Segment Open
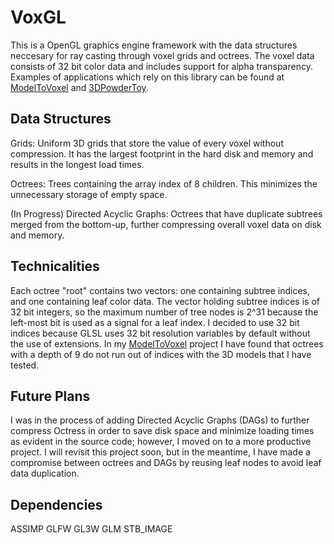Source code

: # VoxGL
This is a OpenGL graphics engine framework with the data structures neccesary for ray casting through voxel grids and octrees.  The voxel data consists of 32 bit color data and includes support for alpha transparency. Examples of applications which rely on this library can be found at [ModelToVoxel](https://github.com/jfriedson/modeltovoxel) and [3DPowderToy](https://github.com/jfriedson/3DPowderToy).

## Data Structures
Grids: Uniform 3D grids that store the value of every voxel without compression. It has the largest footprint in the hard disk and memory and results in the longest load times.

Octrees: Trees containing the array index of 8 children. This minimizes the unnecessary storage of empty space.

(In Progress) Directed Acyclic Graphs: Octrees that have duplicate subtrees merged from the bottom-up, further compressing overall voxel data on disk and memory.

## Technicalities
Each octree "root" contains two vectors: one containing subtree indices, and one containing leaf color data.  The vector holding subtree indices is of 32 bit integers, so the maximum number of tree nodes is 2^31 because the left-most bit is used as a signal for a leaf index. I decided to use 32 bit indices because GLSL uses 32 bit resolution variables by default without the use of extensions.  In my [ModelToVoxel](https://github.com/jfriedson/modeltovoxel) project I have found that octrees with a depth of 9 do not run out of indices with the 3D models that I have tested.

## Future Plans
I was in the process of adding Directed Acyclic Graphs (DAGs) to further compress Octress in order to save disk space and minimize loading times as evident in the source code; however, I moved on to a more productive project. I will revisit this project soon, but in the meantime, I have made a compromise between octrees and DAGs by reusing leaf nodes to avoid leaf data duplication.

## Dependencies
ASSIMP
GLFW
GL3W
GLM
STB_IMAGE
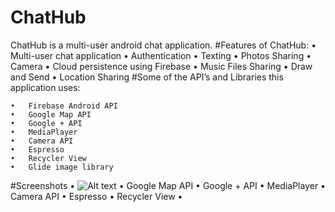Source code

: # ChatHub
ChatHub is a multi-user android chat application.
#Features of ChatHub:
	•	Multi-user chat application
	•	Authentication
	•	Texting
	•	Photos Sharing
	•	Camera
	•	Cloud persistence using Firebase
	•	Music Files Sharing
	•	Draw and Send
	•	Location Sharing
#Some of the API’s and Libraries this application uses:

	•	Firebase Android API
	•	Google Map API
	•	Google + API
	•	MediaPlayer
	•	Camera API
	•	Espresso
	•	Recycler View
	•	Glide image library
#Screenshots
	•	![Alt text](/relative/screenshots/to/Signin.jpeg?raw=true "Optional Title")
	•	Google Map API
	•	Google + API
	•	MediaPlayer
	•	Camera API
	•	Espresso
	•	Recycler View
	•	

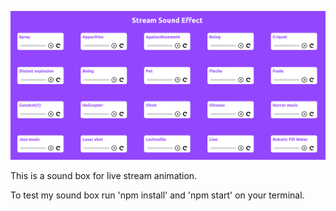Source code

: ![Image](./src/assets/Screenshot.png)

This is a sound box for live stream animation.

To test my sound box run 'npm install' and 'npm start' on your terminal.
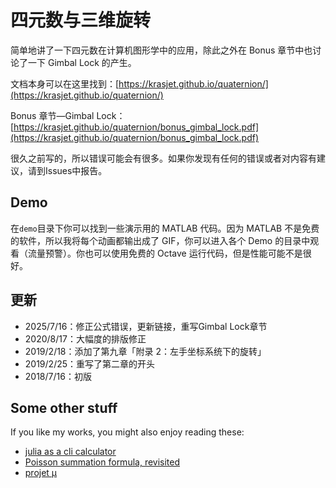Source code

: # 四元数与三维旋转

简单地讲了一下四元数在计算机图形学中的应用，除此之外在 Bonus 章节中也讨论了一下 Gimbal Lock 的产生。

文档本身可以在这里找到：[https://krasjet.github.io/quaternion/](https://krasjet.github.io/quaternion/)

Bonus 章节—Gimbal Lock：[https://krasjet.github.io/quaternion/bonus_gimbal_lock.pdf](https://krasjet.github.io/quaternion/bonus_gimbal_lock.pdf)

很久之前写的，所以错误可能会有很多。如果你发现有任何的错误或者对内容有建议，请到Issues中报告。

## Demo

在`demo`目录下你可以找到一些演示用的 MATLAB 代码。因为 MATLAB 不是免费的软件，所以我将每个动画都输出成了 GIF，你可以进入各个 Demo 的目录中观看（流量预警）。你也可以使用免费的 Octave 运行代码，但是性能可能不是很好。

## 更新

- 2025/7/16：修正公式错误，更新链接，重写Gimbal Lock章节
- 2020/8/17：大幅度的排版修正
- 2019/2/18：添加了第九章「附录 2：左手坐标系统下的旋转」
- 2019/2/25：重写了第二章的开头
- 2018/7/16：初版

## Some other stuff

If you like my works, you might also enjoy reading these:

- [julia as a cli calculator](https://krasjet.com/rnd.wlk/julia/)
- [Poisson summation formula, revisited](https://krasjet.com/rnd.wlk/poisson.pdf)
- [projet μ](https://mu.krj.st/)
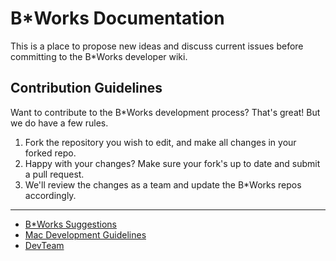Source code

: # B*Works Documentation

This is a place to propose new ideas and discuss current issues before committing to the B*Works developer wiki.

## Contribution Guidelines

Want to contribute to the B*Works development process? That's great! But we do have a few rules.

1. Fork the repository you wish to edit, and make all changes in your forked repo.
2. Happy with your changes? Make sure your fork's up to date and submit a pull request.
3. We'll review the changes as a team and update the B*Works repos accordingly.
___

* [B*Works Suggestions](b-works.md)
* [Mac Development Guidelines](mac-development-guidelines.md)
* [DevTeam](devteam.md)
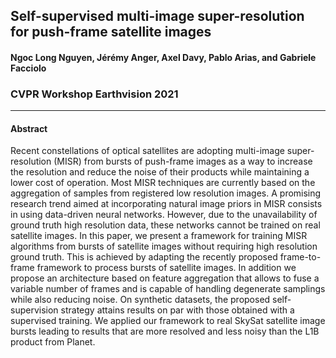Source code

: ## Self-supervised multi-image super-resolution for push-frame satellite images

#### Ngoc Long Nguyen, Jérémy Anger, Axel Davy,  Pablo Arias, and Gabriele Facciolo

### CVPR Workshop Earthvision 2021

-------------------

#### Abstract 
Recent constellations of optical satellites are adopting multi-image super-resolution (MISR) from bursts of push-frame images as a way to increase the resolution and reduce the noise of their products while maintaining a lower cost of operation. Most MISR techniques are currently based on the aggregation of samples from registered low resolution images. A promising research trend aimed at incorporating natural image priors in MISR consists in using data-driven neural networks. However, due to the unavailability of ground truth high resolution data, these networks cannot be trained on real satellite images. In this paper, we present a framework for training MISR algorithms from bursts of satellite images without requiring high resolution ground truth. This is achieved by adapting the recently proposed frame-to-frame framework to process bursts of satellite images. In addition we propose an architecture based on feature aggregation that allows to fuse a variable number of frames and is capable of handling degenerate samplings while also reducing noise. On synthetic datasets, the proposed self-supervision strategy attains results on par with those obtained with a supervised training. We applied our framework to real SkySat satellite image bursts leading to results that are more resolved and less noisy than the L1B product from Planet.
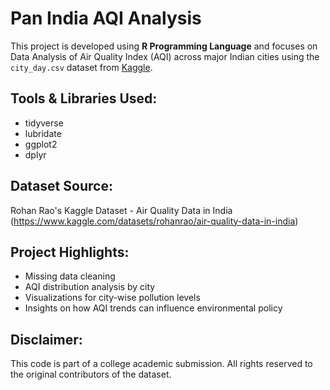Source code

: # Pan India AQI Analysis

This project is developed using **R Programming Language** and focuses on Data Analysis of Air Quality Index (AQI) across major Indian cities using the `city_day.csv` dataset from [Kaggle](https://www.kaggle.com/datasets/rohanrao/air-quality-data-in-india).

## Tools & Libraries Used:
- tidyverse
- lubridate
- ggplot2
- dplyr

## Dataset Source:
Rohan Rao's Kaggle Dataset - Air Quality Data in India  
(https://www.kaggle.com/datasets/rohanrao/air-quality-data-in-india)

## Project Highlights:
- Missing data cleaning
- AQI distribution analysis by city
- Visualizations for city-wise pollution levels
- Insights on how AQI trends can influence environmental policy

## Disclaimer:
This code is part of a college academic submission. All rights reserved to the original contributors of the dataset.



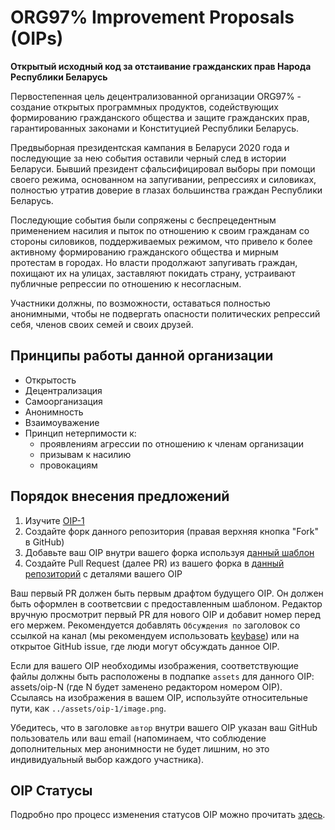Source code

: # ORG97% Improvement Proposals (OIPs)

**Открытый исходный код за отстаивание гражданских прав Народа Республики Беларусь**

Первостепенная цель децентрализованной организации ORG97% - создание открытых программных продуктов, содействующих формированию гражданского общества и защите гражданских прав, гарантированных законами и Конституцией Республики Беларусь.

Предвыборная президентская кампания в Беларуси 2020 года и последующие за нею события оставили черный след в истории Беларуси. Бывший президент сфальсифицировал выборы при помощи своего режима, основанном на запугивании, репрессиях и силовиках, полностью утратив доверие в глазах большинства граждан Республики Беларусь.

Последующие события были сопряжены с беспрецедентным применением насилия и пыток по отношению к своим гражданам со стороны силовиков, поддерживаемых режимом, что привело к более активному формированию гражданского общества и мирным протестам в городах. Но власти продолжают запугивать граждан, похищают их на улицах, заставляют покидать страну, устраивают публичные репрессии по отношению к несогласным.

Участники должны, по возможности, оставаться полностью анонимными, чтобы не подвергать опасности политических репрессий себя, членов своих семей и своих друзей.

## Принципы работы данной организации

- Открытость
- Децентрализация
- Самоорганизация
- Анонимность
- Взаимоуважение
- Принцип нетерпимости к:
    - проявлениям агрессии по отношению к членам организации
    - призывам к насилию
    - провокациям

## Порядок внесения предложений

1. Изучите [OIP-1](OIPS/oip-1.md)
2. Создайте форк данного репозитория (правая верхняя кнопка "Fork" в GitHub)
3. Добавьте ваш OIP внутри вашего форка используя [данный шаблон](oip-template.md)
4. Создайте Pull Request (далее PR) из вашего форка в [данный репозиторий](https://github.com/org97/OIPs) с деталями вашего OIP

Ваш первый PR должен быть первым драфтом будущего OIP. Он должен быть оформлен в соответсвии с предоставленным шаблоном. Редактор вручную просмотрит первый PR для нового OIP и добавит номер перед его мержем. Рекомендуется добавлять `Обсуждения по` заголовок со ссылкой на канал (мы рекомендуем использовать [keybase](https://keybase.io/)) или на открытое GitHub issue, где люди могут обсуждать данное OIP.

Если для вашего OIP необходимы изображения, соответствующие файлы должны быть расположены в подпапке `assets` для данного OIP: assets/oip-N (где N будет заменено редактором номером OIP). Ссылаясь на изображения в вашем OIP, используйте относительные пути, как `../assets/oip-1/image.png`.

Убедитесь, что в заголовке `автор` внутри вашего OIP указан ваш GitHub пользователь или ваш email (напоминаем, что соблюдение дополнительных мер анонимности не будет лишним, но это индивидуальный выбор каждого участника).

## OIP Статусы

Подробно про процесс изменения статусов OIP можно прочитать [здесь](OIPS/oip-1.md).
Segment Closed
## Problem requirements
Look above for the line with "- tidyverse", then print it and each line after it down to and including the line with "Первостепенная цель децентрализованной". Leave out the pictures and keep the wording exact.

## Exercise answer
- tidyverse
- lubridate
- ggplot2
- dplyr

## Dataset Source:
Rohan Rao's Kaggle Dataset - Air Quality Data in India  
(https://www.kaggle.com/datasets/rohanrao/air-quality-data-in-india)

## Project Highlights:
- Missing data cleaning
- AQI distribution analysis by city
- Visualizations for city-wise pollution levels
- Insights on how AQI trends can influence environmental policy

## Disclaimer:
This code is part of a college academic submission. All rights reserved to the original contributors of the dataset.



Source code

: # ORG97% Improvement Proposals (OIPs)

**Открытый исходный код за отстаивание гражданских прав Народа Республики Беларусь**

Первостепенная цель децентрализованной организации ORG97% - создание открытых программных продуктов, содействующих формированию гражданского общества и защите гражданских прав, гарантированных законами и Конституцией Республики Беларусь.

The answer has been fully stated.